■ **AIM OF THE EXERCISE**:
Line by line, copy the records below exactly and leave the pictures out.

(Beginning of PROVIDED DATA)

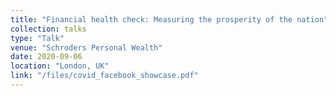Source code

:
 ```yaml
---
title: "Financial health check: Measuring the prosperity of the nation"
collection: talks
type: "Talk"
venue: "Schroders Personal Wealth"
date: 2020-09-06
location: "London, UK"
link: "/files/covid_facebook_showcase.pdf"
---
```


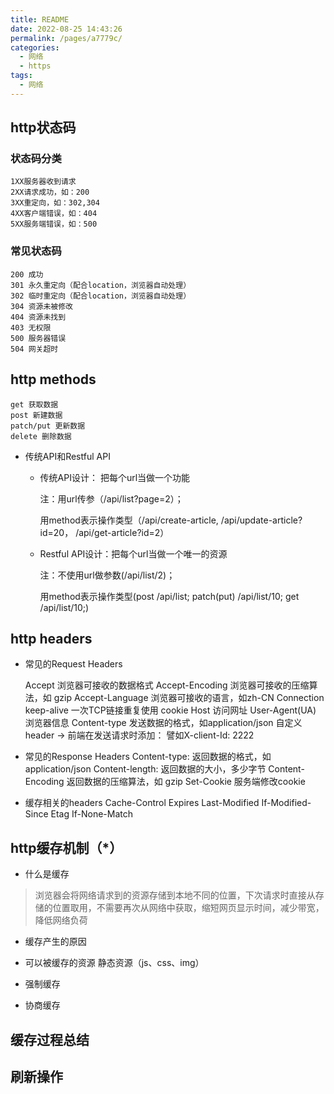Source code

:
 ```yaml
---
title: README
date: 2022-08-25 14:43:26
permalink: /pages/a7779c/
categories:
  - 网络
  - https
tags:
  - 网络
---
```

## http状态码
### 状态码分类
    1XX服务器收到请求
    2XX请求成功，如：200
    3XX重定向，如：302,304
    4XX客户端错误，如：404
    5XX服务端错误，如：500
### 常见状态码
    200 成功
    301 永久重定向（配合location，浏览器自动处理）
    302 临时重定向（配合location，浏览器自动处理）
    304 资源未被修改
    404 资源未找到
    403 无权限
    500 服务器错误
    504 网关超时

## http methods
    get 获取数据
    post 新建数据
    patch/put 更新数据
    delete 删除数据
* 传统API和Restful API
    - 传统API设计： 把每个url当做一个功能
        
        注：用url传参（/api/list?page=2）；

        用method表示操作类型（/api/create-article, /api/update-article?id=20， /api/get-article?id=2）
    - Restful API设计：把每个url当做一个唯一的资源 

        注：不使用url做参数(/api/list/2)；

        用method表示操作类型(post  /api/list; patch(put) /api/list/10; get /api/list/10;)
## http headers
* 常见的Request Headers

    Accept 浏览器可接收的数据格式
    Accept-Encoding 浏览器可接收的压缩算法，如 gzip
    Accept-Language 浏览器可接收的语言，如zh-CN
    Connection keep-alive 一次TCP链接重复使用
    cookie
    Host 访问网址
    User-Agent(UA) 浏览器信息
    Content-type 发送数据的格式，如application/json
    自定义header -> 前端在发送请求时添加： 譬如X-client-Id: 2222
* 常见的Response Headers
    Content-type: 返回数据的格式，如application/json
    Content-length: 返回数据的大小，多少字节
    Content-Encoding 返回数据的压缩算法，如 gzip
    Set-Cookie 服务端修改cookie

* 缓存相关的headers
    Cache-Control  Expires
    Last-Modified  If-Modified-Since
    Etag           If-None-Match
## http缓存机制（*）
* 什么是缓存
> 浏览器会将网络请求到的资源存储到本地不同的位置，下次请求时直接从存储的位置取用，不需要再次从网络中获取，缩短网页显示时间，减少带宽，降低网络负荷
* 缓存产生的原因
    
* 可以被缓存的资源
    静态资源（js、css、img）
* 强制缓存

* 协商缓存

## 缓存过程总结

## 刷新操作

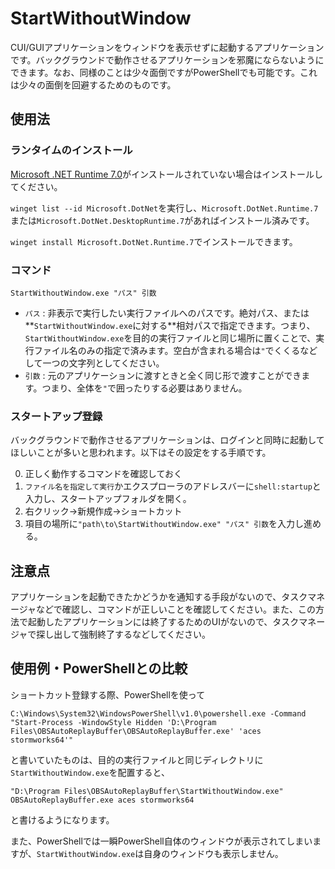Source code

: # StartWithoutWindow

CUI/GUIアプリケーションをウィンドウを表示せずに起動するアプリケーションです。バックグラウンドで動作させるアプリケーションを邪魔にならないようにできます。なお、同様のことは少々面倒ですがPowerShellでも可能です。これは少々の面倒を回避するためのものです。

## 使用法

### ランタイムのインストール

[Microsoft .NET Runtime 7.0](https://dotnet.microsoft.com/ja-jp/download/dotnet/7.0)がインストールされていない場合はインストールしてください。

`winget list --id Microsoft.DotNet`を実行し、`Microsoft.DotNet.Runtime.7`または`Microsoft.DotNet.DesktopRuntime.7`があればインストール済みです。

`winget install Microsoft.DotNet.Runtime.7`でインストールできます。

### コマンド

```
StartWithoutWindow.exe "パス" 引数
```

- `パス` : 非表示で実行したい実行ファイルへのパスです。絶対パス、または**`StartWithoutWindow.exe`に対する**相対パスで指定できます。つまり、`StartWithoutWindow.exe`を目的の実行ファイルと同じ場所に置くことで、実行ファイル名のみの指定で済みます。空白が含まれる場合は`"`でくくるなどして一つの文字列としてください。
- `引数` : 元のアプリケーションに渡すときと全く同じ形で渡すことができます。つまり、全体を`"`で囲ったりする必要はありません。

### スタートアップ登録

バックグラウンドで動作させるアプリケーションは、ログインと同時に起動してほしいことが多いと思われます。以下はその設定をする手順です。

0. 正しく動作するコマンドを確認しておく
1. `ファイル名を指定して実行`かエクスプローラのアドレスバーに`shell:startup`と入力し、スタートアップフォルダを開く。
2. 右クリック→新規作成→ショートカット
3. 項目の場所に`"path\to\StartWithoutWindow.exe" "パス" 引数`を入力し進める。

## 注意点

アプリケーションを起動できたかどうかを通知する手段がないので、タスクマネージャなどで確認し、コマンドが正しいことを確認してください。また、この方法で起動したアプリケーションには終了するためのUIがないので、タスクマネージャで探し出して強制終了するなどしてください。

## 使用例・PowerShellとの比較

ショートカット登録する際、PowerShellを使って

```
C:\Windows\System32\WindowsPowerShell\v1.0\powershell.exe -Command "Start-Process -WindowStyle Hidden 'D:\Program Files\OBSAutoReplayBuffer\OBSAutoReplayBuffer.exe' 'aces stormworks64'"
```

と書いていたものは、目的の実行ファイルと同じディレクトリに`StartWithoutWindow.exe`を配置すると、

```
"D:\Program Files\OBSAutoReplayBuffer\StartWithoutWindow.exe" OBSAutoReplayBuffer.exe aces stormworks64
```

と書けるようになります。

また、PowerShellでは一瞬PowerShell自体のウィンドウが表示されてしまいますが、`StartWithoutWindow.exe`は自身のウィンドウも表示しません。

(End of PROVIDED DATA)

■ **ANSWER AREA**:
Source code

:
 ```yaml
---
title: "Financial health check: Measuring the prosperity of the nation"
collection: talks
type: "Talk"
venue: "Schroders Personal Wealth"
date: 2020-09-06
location: "London, UK"
link: "/files/covid_facebook_showcase.pdf"
---
```


Source code

:
 ```yaml
---
title: README
date: 2022-08-25 14:43:26
permalink: /pages/a7779c/
categories:
  - 网络
  - https
tags:
  - 网络
---
```

## http状态码
### 状态码分类
    1XX服务器收到请求
    2XX请求成功，如：200
    3XX重定向，如：302,304
    4XX客户端错误，如：404
    5XX服务端错误，如：500
### 常见状态码
    200 成功
    301 永久重定向（配合location，浏览器自动处理）
    302 临时重定向（配合location，浏览器自动处理）
    304 资源未被修改
    404 资源未找到
    403 无权限
    500 服务器错误
    504 网关超时

## http methods
    get 获取数据
    post 新建数据
    patch/put 更新数据
    delete 删除数据
* 传统API和Restful API
    - 传统API设计： 把每个url当做一个功能
        
        注：用url传参（/api/list?page=2）；

        用method表示操作类型（/api/create-article, /api/update-article?id=20， /api/get-article?id=2）
    - Restful API设计：把每个url当做一个唯一的资源 

        注：不使用url做参数(/api/list/2)；

        用method表示操作类型(post  /api/list; patch(put) /api/list/10; get /api/list/10;)
## http headers
* 常见的Request Headers

    Accept 浏览器可接收的数据格式
    Accept-Encoding 浏览器可接收的压缩算法，如 gzip
    Accept-Language 浏览器可接收的语言，如zh-CN
    Connection keep-alive 一次TCP链接重复使用
    cookie
    Host 访问网址
    User-Agent(UA) 浏览器信息
    Content-type 发送数据的格式，如application/json
    自定义header -> 前端在发送请求时添加： 譬如X-client-Id: 2222
* 常见的Response Headers
    Content-type: 返回数据的格式，如application/json
    Content-length: 返回数据的大小，多少字节
    Content-Encoding 返回数据的压缩算法，如 gzip
    Set-Cookie 服务端修改cookie

* 缓存相关的headers
    Cache-Control  Expires
    Last-Modified  If-Modified-Since
    Etag           If-None-Match
## http缓存机制（*）
* 什么是缓存
> 浏览器会将网络请求到的资源存储到本地不同的位置，下次请求时直接从存储的位置取用，不需要再次从网络中获取，缩短网页显示时间，减少带宽，降低网络负荷
* 缓存产生的原因
    
* 可以被缓存的资源
    静态资源（js、css、img）
* 强制缓存

* 协商缓存

## 缓存过程总结

## 刷新操作

Source code

: # StartWithoutWindow

CUI/GUIアプリケーションをウィンドウを表示せずに起動するアプリケーションです。バックグラウンドで動作させるアプリケーションを邪魔にならないようにできます。なお、同様のことは少々面倒ですがPowerShellでも可能です。これは少々の面倒を回避するためのものです。

## 使用法

### ランタイムのインストール

[Microsoft .NET Runtime 7.0](https://dotnet.microsoft.com/ja-jp/download/dotnet/7.0)がインストールされていない場合はインストールしてください。

`winget list --id Microsoft.DotNet`を実行し、`Microsoft.DotNet.Runtime.7`または`Microsoft.DotNet.DesktopRuntime.7`があればインストール済みです。

`winget install Microsoft.DotNet.Runtime.7`でインストールできます。

### コマンド

```
StartWithoutWindow.exe "パス" 引数
```

- `パス` : 非表示で実行したい実行ファイルへのパスです。絶対パス、または**`StartWithoutWindow.exe`に対する**相対パスで指定できます。つまり、`StartWithoutWindow.exe`を目的の実行ファイルと同じ場所に置くことで、実行ファイル名のみの指定で済みます。空白が含まれる場合は`"`でくくるなどして一つの文字列としてください。
- `引数` : 元のアプリケーションに渡すときと全く同じ形で渡すことができます。つまり、全体を`"`で囲ったりする必要はありません。

### スタートアップ登録

バックグラウンドで動作させるアプリケーションは、ログインと同時に起動してほしいことが多いと思われます。以下はその設定をする手順です。

0. 正しく動作するコマンドを確認しておく
1. `ファイル名を指定して実行`かエクスプローラのアドレスバーに`shell:startup`と入力し、スタートアップフォルダを開く。
2. 右クリック→新規作成→ショートカット
3. 項目の場所に`"path\to\StartWithoutWindow.exe" "パス" 引数`を入力し進める。

## 注意点

アプリケーションを起動できたかどうかを通知する手段がないので、タスクマネージャなどで確認し、コマンドが正しいことを確認してください。また、この方法で起動したアプリケーションには終了するためのUIがないので、タスクマネージャで探し出して強制終了するなどしてください。

## 使用例・PowerShellとの比較

ショートカット登録する際、PowerShellを使って

```
C:\Windows\System32\WindowsPowerShell\v1.0\powershell.exe -Command "Start-Process -WindowStyle Hidden 'D:\Program Files\OBSAutoReplayBuffer\OBSAutoReplayBuffer.exe' 'aces stormworks64'"
```

と書いていたものは、目的の実行ファイルと同じディレクトリに`StartWithoutWindow.exe`を配置すると、

```
"D:\Program Files\OBSAutoReplayBuffer\StartWithoutWindow.exe" OBSAutoReplayBuffer.exe aces stormworks64
```

と書けるようになります。

また、PowerShellでは一瞬PowerShell自体のウィンドウが表示されてしまいますが、`StartWithoutWindow.exe`は自身のウィンドウも表示しません。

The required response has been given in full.